Pictures paired with source code
════

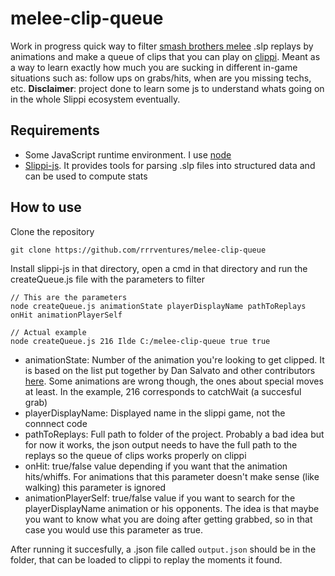 # melee-clip-queue

Work in progress quick way to filter [smash brothers melee](https://en.wikipedia.org/wiki/Super_Smash_Bros._Melee) .slp replays by animations and make a queue of clips that you can play on [clippi](https://github.com/vinceau/project-clippi). Meant as a way to learn exactly how much you are sucking in different in-game situations such as: follow ups on grabs/hits, when are you missing techs, etc. **Disclaimer**: project done to learn some js to understand whats going on in the whole Slippi ecosystem eventually. 


## Requirements 

- Some JavaScript runtime environment. I use [node](https://nodejs.org/)
- [Slippi-js](https://github.com/project-slippi/slippi-js). It provides tools for parsing .slp files into structured data and can be used to compute stats

## How to use

Clone the repository

```
git clone https://github.com/rrrventures/melee-clip-queue
```

Install slippi-js in that directory, open a cmd in that directory and run the createQueue.js file with the parameters to filter

```
// This are the parameters
node createQueue.js animationState playerDisplayName pathToReplays onHit animationPlayerSelf

// Actual example
node createQueue.js 216 Ilde C:/melee-clip-queue true true
```
- animationState: Number of the animation you're looking to get clipped. It is based on the list put together by Dan Salvato and other contributors [here](https://docs.google.com/spreadsheets/d/1JX2w-r2fuvWuNgGb6D3Cs4wHQKLFegZe2jhbBuIhCG8/preview#gid=13). Some animations are wrong though, the ones about special moves at least. In the example, 216 corresponds to catchWait (a succesful grab)
- playerDisplayName: Displayed name in the slippi game, not the connnect code
- pathToReplays: Full path to folder of the project. Probably a bad idea but for now it works, the json output needs to have the full path to the replays so the queue of clips works properly on clippi
- onHit: true/false value depending if you want that the animation hits/whiffs. For animations that this parameter doesn't make sense (like walking) this parameter is ignored
- animationPlayerSelf: true/false value if you want to search for the playerDisplayName animation or his opponents. The idea is that maybe you want to know what you are doing after getting grabbed, so in that case you would use this parameter as true.

After running it succesfully, a .json file called `output.json` should be in the folder, that can be loaded to clippi to replay the moments it found.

════

Task prompt = Extract every line containing the string "want" from the data above.

Response =
- onHit: true/false value depending if you want that the animation hits/whiffs. For animations that this parameter doesn't make sense (like walking) this parameter is ignored
- animationPlayerSelf: true/false value if you want to search for the playerDisplayName animation or his opponents. The idea is that maybe you want to know what you are doing after getting grabbed, so in that case you would use this parameter as true.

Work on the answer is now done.